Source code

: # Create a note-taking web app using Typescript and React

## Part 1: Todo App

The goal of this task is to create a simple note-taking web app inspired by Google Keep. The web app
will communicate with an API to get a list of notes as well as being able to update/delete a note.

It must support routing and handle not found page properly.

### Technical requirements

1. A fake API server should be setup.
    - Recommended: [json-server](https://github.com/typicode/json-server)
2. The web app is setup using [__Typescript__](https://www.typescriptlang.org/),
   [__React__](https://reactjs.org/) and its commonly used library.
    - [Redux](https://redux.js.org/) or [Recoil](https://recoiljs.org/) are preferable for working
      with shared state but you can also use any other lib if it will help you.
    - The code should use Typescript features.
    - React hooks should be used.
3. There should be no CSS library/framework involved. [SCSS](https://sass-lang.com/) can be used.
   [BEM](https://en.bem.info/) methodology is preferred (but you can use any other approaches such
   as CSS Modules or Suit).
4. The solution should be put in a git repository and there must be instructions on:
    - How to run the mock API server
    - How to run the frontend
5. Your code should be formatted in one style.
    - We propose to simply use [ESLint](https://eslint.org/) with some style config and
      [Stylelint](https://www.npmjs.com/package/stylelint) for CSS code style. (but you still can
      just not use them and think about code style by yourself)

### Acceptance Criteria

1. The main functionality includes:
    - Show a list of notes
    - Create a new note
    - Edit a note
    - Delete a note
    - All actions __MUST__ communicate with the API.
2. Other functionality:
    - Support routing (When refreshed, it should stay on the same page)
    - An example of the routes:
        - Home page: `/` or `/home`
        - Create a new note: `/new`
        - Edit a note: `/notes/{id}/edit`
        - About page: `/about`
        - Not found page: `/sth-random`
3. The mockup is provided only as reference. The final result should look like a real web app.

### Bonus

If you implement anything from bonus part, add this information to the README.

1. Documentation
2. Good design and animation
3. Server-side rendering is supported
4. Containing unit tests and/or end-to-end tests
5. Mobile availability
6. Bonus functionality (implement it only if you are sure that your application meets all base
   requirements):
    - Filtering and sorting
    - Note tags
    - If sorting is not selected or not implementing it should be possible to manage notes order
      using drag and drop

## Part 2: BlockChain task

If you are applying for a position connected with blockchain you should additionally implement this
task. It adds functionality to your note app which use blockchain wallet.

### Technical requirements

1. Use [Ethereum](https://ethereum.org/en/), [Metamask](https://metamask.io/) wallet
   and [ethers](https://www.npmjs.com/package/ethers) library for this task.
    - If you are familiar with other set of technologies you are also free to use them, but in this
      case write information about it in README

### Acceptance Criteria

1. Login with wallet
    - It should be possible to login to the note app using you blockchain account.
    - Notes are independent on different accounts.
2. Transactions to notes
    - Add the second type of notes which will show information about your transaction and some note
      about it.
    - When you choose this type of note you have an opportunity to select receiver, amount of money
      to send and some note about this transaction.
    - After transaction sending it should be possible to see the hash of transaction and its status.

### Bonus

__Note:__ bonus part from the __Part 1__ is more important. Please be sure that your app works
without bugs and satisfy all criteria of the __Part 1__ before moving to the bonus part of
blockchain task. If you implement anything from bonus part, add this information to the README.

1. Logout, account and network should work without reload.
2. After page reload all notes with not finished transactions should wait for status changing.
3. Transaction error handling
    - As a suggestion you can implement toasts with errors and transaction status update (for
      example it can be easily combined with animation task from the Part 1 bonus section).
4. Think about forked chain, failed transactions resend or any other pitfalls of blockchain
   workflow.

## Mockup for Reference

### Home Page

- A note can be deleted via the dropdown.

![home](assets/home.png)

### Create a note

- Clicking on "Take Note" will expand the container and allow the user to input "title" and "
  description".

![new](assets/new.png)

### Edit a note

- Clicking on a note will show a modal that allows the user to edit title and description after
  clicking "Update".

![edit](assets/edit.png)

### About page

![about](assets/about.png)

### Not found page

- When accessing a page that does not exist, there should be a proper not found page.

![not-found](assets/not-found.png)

---

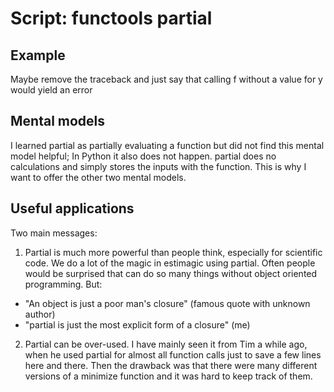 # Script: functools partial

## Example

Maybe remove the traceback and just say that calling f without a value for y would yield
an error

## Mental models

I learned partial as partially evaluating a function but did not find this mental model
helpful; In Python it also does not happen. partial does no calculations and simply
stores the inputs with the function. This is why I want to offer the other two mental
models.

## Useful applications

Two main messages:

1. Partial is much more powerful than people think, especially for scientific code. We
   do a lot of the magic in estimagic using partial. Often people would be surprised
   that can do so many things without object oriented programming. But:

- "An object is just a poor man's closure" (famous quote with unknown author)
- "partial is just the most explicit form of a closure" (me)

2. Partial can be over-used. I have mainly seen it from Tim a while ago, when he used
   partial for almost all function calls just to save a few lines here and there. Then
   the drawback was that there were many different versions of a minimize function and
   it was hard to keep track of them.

* * *

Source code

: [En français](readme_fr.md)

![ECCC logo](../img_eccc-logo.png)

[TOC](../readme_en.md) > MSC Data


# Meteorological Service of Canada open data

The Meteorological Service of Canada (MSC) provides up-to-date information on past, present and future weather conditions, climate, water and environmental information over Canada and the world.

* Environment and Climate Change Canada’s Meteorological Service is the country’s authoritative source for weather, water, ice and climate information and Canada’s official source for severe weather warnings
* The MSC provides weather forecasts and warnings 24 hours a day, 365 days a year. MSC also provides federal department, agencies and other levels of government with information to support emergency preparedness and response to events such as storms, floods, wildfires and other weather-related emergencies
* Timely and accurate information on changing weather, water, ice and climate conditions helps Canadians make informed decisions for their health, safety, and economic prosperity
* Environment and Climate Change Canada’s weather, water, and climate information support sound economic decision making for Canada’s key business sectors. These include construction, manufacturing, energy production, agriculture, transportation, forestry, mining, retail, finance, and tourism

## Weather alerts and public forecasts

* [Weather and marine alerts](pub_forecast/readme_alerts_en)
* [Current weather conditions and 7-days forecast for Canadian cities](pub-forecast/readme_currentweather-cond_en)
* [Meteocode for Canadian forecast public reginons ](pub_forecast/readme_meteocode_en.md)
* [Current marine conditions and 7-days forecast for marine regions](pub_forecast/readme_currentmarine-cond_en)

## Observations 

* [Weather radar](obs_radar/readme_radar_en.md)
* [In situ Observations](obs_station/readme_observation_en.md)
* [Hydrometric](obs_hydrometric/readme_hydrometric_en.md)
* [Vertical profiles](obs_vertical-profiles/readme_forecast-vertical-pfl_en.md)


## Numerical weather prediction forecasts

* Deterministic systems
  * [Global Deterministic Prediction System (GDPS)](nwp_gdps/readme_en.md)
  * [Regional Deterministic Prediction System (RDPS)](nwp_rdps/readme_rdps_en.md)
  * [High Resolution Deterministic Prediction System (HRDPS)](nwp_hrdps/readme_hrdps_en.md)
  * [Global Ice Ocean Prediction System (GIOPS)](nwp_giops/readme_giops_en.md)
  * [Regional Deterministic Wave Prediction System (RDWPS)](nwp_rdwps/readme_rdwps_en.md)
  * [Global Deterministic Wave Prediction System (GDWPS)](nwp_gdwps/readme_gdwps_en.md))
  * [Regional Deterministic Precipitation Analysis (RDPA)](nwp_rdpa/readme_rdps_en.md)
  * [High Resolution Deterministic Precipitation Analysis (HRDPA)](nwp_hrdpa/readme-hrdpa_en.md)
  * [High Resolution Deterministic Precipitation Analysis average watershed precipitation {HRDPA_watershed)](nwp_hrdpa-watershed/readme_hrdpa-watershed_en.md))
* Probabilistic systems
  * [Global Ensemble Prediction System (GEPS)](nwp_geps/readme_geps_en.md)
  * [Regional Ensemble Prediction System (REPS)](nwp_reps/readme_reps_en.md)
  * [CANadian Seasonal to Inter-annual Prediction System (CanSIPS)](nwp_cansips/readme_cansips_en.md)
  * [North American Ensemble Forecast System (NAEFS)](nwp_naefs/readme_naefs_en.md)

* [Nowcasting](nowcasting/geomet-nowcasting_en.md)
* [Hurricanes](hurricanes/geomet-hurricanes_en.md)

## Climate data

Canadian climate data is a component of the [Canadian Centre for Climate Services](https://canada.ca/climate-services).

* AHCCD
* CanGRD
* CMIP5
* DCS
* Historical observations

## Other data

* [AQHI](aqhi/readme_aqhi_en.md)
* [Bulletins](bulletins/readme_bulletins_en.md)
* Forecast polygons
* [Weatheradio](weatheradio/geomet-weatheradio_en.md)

● **TASK TO COMPLETE**
Of all the entries above, retype exactly the lines from the line with "I learned partial" to the line with "do a lot of", both included, and no others.

● **RESULT**
I learned partial as partially evaluating a function but did not find this mental model
helpful; In Python it also does not happen. partial does no calculations and simply
stores the inputs with the function. This is why I want to offer the other two mental
models.

## Useful applications

Two main messages:

1. Partial is much more powerful than people think, especially for scientific code. We
   do a lot of the magic in estimagic using partial. Often people would be surprised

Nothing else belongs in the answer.